When she woke up, her head was pounding, as though someone was beating the inside of her skull. But the pain in her head was nothing compared to the shocking, sinister stabbing she felt in her stomach, as though hot knives were slashing into her. She looked down and saw, to her horror and shame, that the bottom half of her body was naked. She was lying on one of the mattresses; the two boys were on the other side of the room, fast asleep.

She started to tremble with a mixture of sickness, fear and self-loathing. Slowly she sat up, and as she did so she became aware of streaks of blood down her legs.

Her jeans and underwear were lying on the floor near the boys. Wincing with pain, she got to her feet and crept towards them, quiet and terrified, to pick them up. As she started to get dressed, tears came to her eyes; her jeans became tangled as she pulled them on, and the more she struggled, the slower she became. She tried desperately to keep quiet, but she couldn’t help a sudden, loud sob escaping her lips.

The toothless boy stirred and drowsily opened his eyes. Hayley froze, her jeans still only halfway up her legs.

The boy leered at her, and then pushed himself up to a sitting position. ‘Get over here,’ he said.

Hayley felt her body start to shake. She pulled her jeans up over her hips and walked towards him. He grabbed her hand and pulled her down to the floor; she did her best to master another wave of nausea as he took her face roughly in one of his hands. It hurt, and she whimpered. They were face to face now, and she could smell the tobacco on his breath. ‘You can come back here any time, bitch,’ he whispered. ‘But tell anyone and I’ll kill you. Understand?’

Terrified, Hayley nodded her head.

‘Then get the fuck out of here.’

Hayley fled.

The sickness lasted for several hours, the discomfort in her belly for a few days; the shame endured for much longer than that. Hayley barely left her bedroom for the whole of the school holidays – she was too scared of seeing either the boys or the girl who had threatened her, and not even the prospect of a beating from her mum was enough to get her to leave the flat.

Hayley was not a worldly girl, but she wasn’t stupid. She knew she had been raped that night, probably by both boys. She knew she should tell someone, but there was no one to tell, and anyway, she was scared. Scared of the boys who had done it to her, and scared of what people would think. Much better to forget about it. Pretend it had never happened. Put it from her mind.

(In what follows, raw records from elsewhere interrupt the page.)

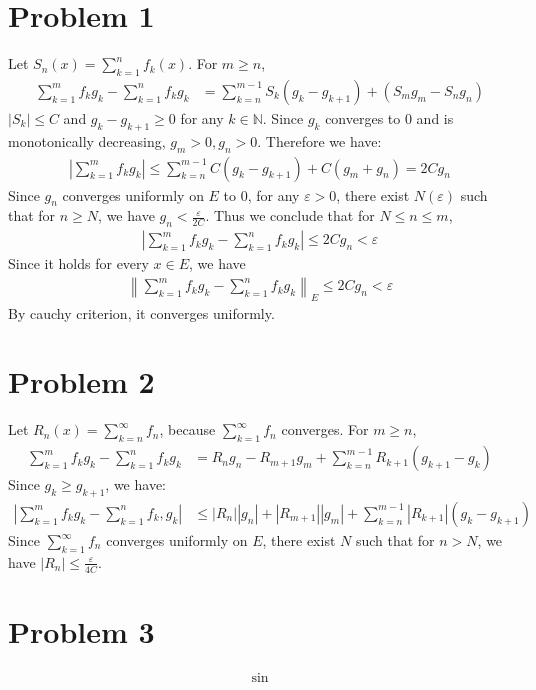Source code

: \documentclass{report}
\def\ve{\varepsilon}
\begin{document}
    \section*{Problem 1}
    Let $S_n(x) = \sum_{k=1}^n f_k(x)$. For $m \ge n$,
    \begin{align*}
        \sum_{k=1}^m f_k g_k - \sum_{k=1}^n f_k g_k &= \sum_{k=n}^{m-1}S_k(g_k-g_{k+1})
            + (S_m g_m - S_n g_n) 
    \end{align*}
    $|S_k| \le C$ and $g_k - g_{k+1} \ge 0$ for any $k \in \mathbb{N}$. 
    Since $g_k$ converges to 0 and is monotonically decreasing, $g_m > 0, g_n > 0$. 
    Therefore we have:
    \begin{align*}
        \left| \sum_{k=1}^m f_k g_k\right| \le \sum_{k=n}^{m-1} C (g_k-g_{k+1}) + 
            C(g_m + g_n) = 2Cg_n
    \end{align*}
    Since $g_n$ converges uniformly on $E$ to 0, for any $\varepsilon > 0$, there 
    exist $N(\varepsilon)$ such that for $n \ge N$, we have $g_n<\frac{\varepsilon}{2C}$.
    Thus we conclude that for $N \le n \le m$, 
    \begin{align*}
        \left| \sum_{k=1}^m f_k g_k - \sum_{k=1}^n f_k g_k\right| \le 2Cg_n < \varepsilon
    \end{align*}
    Since it holds for every $x \in E$, we have 
    \begin{align*}
        \left\| \sum_{k=1}^m f_k g_k-\sum_{k=1}^n f_k g_k \right\|_E \le 2Cg_n < \ve
    \end{align*}
    By cauchy criterion, it converges uniformly.
    
    \section*{Problem 2}
    Let $R_n(x) = \sum_{k=n}^\infty f_n$, because $\sum_{k=1}^\infty f_n$ converges.
    For $m \ge n$,
    \begin{align*}
        \sum_{k=1}^m f_k g_k - \sum_{k=1}^n f_k g_k &= 
            R_n g_n - R_{m+1} g_m + \sum_{k=n}^{m-1}R_{k+1} (g_{k+1} - g_k)
    \end{align*}
    Since $g_{k} \ge g_{k+1}$, we have:
    \begin{align*}
        \left| \sum_{k=1}^m f_k g_k - \sum_{k=1}^n f_k, g_k \right| &\le
            |R_n| |g_n| + |R_{m+1}| |g_m| + \sum_{k=n}^{m-1} |R_{k+1}| (g_k - g_{k+1})
    \end{align*}
    Since $\sum_{k=1}^\infty f_n$ converges uniformly on $E$, there exist $N$ such that
    for $n > N$, we have $|R_n| \le \frac{\ve}{4C}$.
    \section*{Problem 3}
    \begin{align*}
        \sin 
    \end{align*}
\end{document}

But that was not possible.

When her period was late, she ignored the little voice that nagged inside her head. Hayley was only young, and far from regular; it was nothing to worry about. But a week passed, and then two. She started to feel sick. Of course, she kept it from her mum and dad. Mum especially always reacted badly when she said she felt unwell. She didn’t go to the doctor, and even if she had had the courage to walk into a pharmacy and ask for a pregnancy test, she had no money to buy one.

And so the pregnancy progressed. Hayley knew she couldn’t keep it a secret for ever, but nine months was a long time. Maybe by the time the baby was born, something would have changed in her life.

But it hadn’t been nine months. Only five, when once again she slipped out of the flat without her mum and dad knowing. The pains were happening every fifteen minutes, and when they came she felt like doubling over in agony. There was no way she would be able to hide this from her mum, so she had to get out of there.

It was raining outside, a heavy, cold, persistent rain that saturated her clothes almost immediately. The sun had set, and there was no one outside in this weather – no one to see when Hayley bent over, clutching her belly and crying out. She staggered out of the estate and on to the main road that ran alongside it. There were few pedestrians here, but plenty of cars and buses, their headlamps on as they splashed their way through the rain.